Personal information
- Date of birth: 15 February 1989 (age 36)
- Place of birth: Altstätten, Switzerland
- Height: 1.75 m (5 ft 9 in)
- Position: Right back

Senior career*
- Years: Team / Apps / (Gls)
- 2006–2007: FC Schaan / 15 / (0)
- 2007–2008: FC Balzers / 23 / (2)
- 2008–2009: USV Eschen/Mauren / 13 / (0)
- 2009–2012: FC Vaduz / 58 / (0)
- 2012–2019: FC Balzers / 109 / (2)
- Total:  / 218 / (4)

International career^{‡}
- 2008–2019: Liechtenstein / 47 / (0)

= Martin Rechsteiner =

Liechtensteiner footballer (born 1989)

Martin Rechsteiner (born 15 February 1989) is a former footballer who played as a right back. Born in Switzerland, he represented the Liechtenstein national team.

==Career==
Born in Altstätten, Switzerland, Rechsteiner played club football for FC Schaan, USV Eschen/Mauren and FC Vaduz.

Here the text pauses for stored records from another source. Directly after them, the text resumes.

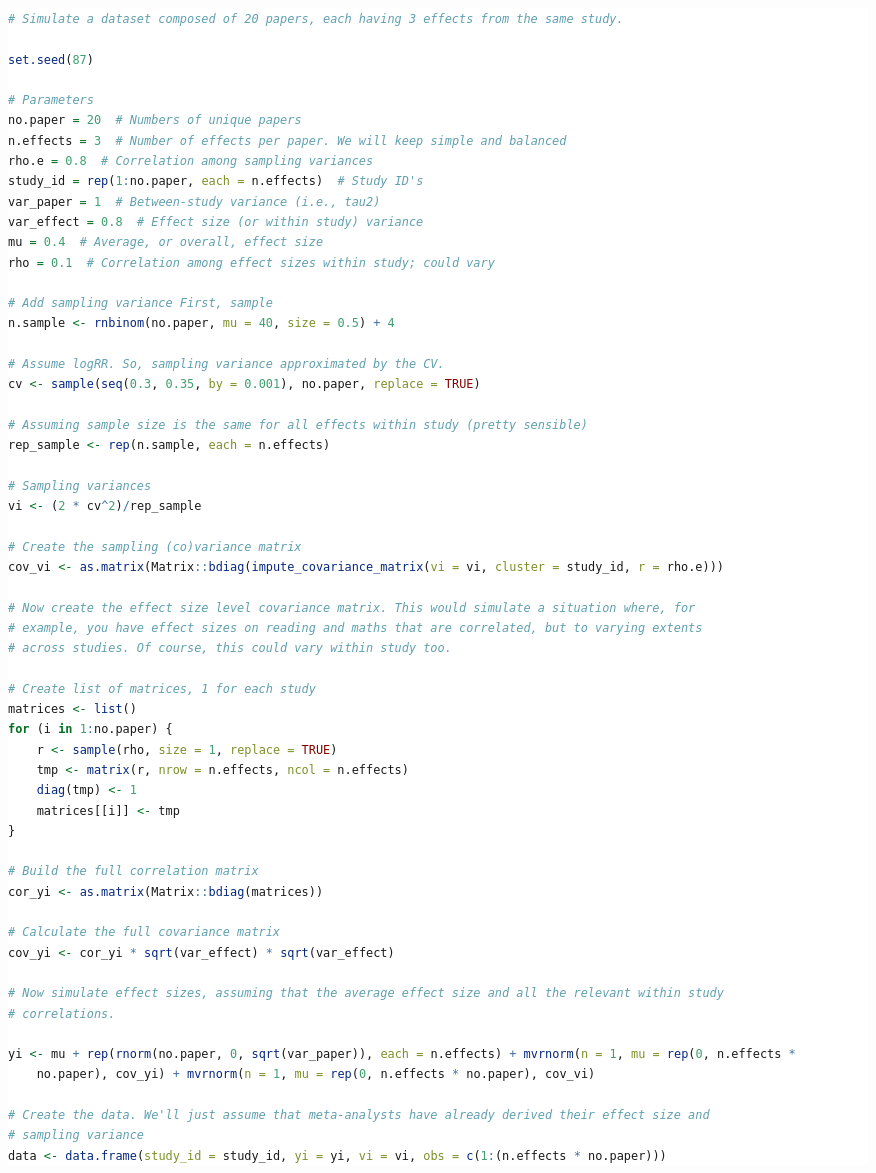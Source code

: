 
```{.r .klippy}
# Simulate a dataset composed of 20 papers, each having 3 effects from the same study.

set.seed(87)

# Parameters
no.paper = 20  # Numbers of unique papers
n.effects = 3  # Number of effects per paper. We will keep simple and balanced
rho.e = 0.8  # Correlation among sampling variances
study_id = rep(1:no.paper, each = n.effects)  # Study ID's
var_paper = 1  # Between-study variance (i.e., tau2)
var_effect = 0.8  # Effect size (or within study) variance
mu = 0.4  # Average, or overall, effect size
rho = 0.1  # Correlation among effect sizes within study; could vary

# Add sampling variance First, sample
n.sample <- rnbinom(no.paper, mu = 40, size = 0.5) + 4

# Assume logRR. So, sampling variance approximated by the CV.
cv <- sample(seq(0.3, 0.35, by = 0.001), no.paper, replace = TRUE)

# Assuming sample size is the same for all effects within study (pretty sensible)
rep_sample <- rep(n.sample, each = n.effects)

# Sampling variances
vi <- (2 * cv^2)/rep_sample

# Create the sampling (co)variance matrix
cov_vi <- as.matrix(Matrix::bdiag(impute_covariance_matrix(vi = vi, cluster = study_id, r = rho.e)))

# Now create the effect size level covariance matrix. This would simulate a situation where, for
# example, you have effect sizes on reading and maths that are correlated, but to varying extents
# across studies. Of course, this could vary within study too.

# Create list of matrices, 1 for each study
matrices <- list()
for (i in 1:no.paper) {
    r <- sample(rho, size = 1, replace = TRUE)
    tmp <- matrix(r, nrow = n.effects, ncol = n.effects)
    diag(tmp) <- 1
    matrices[[i]] <- tmp
}

# Build the full correlation matrix
cor_yi <- as.matrix(Matrix::bdiag(matrices))

# Calculate the full covariance matrix
cov_yi <- cor_yi * sqrt(var_effect) * sqrt(var_effect)

# Now simulate effect sizes, assuming that the average effect size and all the relevant within study
# correlations.

yi <- mu + rep(rnorm(no.paper, 0, sqrt(var_paper)), each = n.effects) + mvrnorm(n = 1, mu = rep(0, n.effects * 
    no.paper), cov_yi) + mvrnorm(n = 1, mu = rep(0, n.effects * no.paper), cov_vi)

# Create the data. We'll just assume that meta-analysts have already derived their effect size and
# sampling variance
data <- data.frame(study_id = study_id, yi = yi, vi = vi, obs = c(1:(n.effects * no.paper)))
```
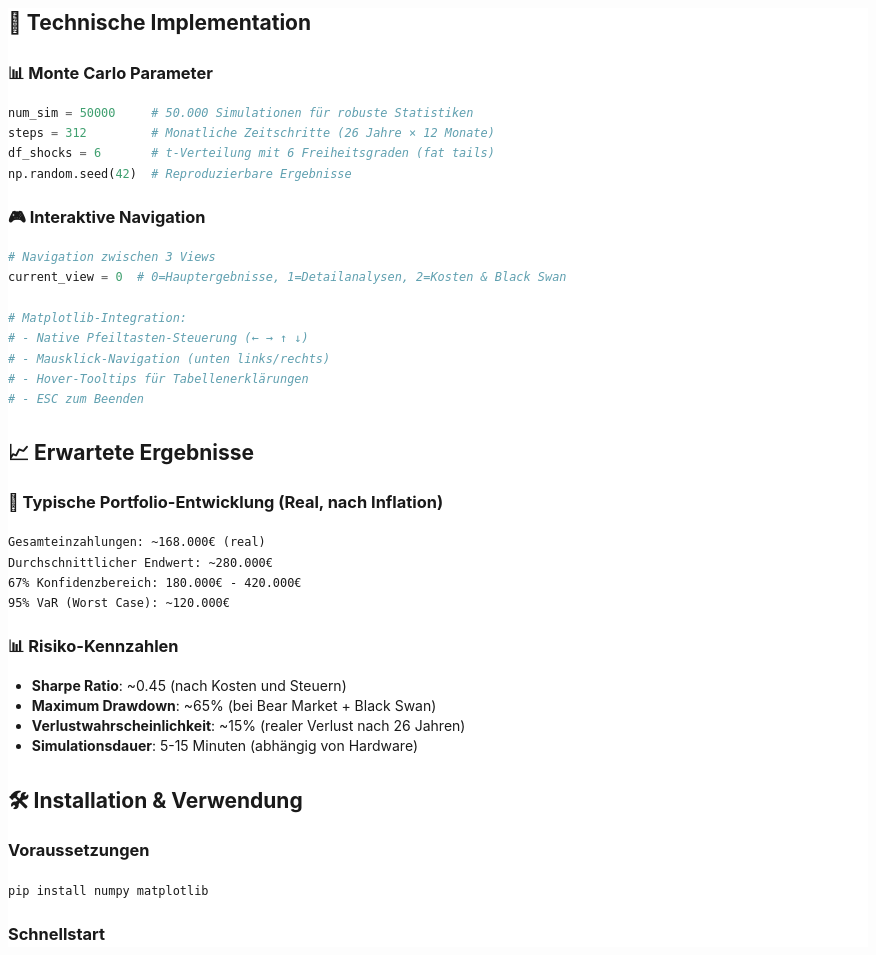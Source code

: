 ## 🔬 Technische Implementation

### 📊 Monte Carlo Parameter

```python
num_sim = 50000     # 50.000 Simulationen für robuste Statistiken
steps = 312         # Monatliche Zeitschritte (26 Jahre × 12 Monate)
df_shocks = 6       # t-Verteilung mit 6 Freiheitsgraden (fat tails)
np.random.seed(42)  # Reproduzierbare Ergebnisse
```

### 🎮 Interaktive Navigation

```python
# Navigation zwischen 3 Views
current_view = 0  # 0=Hauptergebnisse, 1=Detailanalysen, 2=Kosten & Black Swan

# Matplotlib-Integration:
# - Native Pfeiltasten-Steuerung (← → ↑ ↓)
# - Mausklick-Navigation (unten links/rechts)
# - Hover-Tooltips für Tabellenerklärungen
# - ESC zum Beenden
```

## 📈 Erwartete Ergebnisse

### 💎 Typische Portfolio-Entwicklung (Real, nach Inflation)

```
Gesamteinzahlungen: ~168.000€ (real)
Durchschnittlicher Endwert: ~280.000€
67% Konfidenzbereich: 180.000€ - 420.000€
95% VaR (Worst Case): ~120.000€
```

### 📊 Risiko-Kennzahlen

- **Sharpe Ratio**: ~0.45 (nach Kosten und Steuern)
- **Maximum Drawdown**: ~65% (bei Bear Market + Black Swan)
- **Verlustwahrscheinlichkeit**: ~15% (realer Verlust nach 26 Jahren)
- **Simulationsdauer**: 5-15 Minuten (abhängig von Hardware)

## 🛠️ Installation & Verwendung

### Voraussetzungen

```bash
pip install numpy matplotlib
```

### Schnellstart
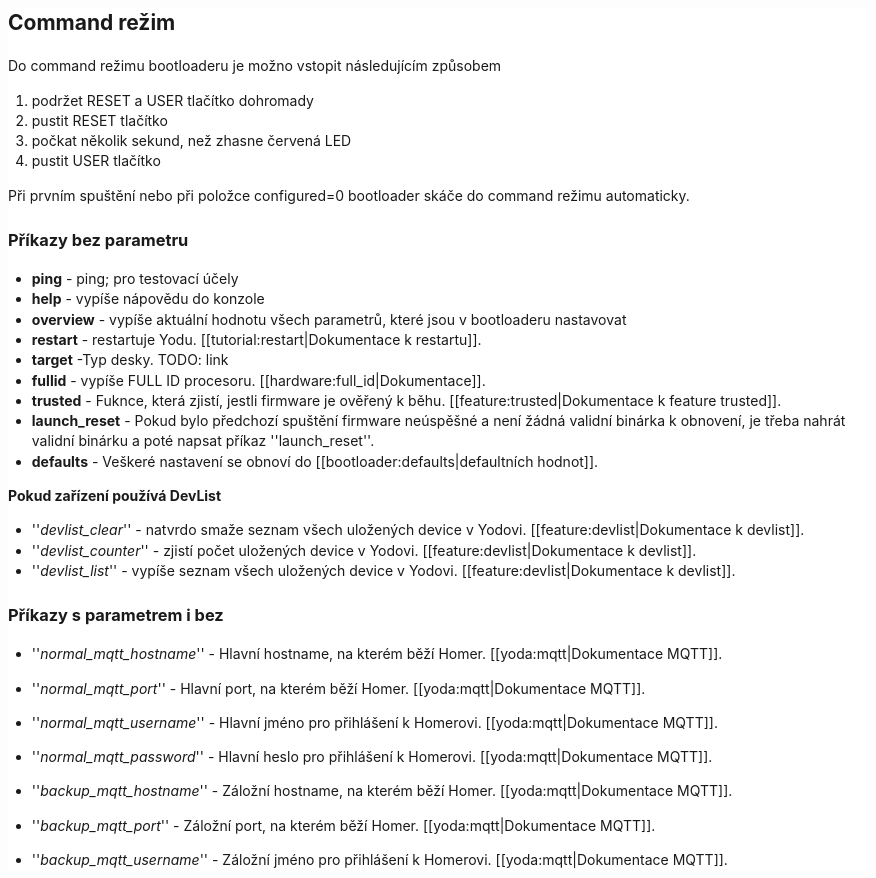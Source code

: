 ## Command režim

Do command režimu bootloaderu je možno vstopit následujícím způsobem

1. podržet RESET a USER tlačítko dohromady
2. pustit RESET tlačítko
3. počkat několik sekund, než zhasne červená LED
4. pustit USER tlačítko

Při prvním spuštění nebo při položce configured=0 bootloader skáče do command režimu automaticky.

### Příkazy bez parametru

* **ping** - ping; pro testovací účely
* **help** - vypíše nápovědu do konzole
* **overview** - vypíše aktuální hodnotu všech parametrů, které jsou v bootloaderu nastavovat
* **restart** - restartuje Yodu. \[\[tutorial:restart\|Dokumentace k restartu\]\].
* **target** -Typ desky. TODO: link
* **fullid** - vypíše FULL ID procesoru. \[\[hardware:full\_id\|Dokumentace\]\]. 
* **trusted** - Fuknce, která zjistí, jestli firmware je ověřený k běhu. \[\[feature:trusted\|Dokumentace k feature trusted\]\].
* **launch\_reset** - Pokud bylo předchozí spuštění firmware neúspěšné a není žádná validní binárka k obnovení, je třeba nahrát validní binárku a poté napsat příkaz ''launch\_reset''.
* **defaults** - Veškeré nastavení se obnoví do \[\[bootloader:defaults\|defaultních hodnot\]\].

**Pokud zařízení používá DevList**

* ''_devlist\_clear_'' - natvrdo smaže seznam všech uložených device v Yodovi. \[\[feature:devlist\|Dokumentace k devlist\]\].
* ''_devlist\_counter_'' - zjistí počet uložených device v Yodovi. \[\[feature:devlist\|Dokumentace k devlist\]\].
* ''_devlist\_list_'' - vypíše seznam všech uložených device v Yodovi. \[\[feature:devlist\|Dokumentace k devlist\]\].

### Příkazy s parametrem i bez

* ''_normal\_mqtt\_hostname_'' - Hlavní hostname, na kterém běží Homer. \[\[yoda:mqtt\|Dokumentace MQTT\]\].
* ''_normal\_mqtt\_port_'' -  Hlavní port, na kterém běží Homer. \[\[yoda:mqtt\|Dokumentace MQTT\]\].
* ''_normal\_mqtt\_username_'' - Hlavní jméno pro přihlášení k Homerovi. \[\[yoda:mqtt\|Dokumentace MQTT\]\].
* ''_normal\_mqtt\_password_'' - Hlavní heslo pro přihlášení k Homerovi. \[\[yoda:mqtt\|Dokumentace MQTT\]\].

* ''_backup\_mqtt\_hostname_'' - Záložní hostname, na kterém běží Homer. \[\[yoda:mqtt\|Dokumentace MQTT\]\].

* ''_backup\_mqtt\_port_'' - Záložní port, na kterém běží Homer. \[\[yoda:mqtt\|Dokumentace MQTT\]\].

* ''_backup\_mqtt\_username_'' - Záložní jméno pro přihlášení k Homerovi. \[\[yoda:mqtt\|Dokumentace MQTT\]\].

He made his senior international debut for Liechtenstein in 2008, and appeared in FIFA World Cup qualifying matches.

After a three-and-a-half-year retirement from international football, Rechsteiner was called in for the UEFA Euro 2016 qualifying match against Montenegro on 5 September 2015.

Rechsteiner announced his retirement from football at the end of 2019. He is a co-trainer of the Liechtenstein U-17s.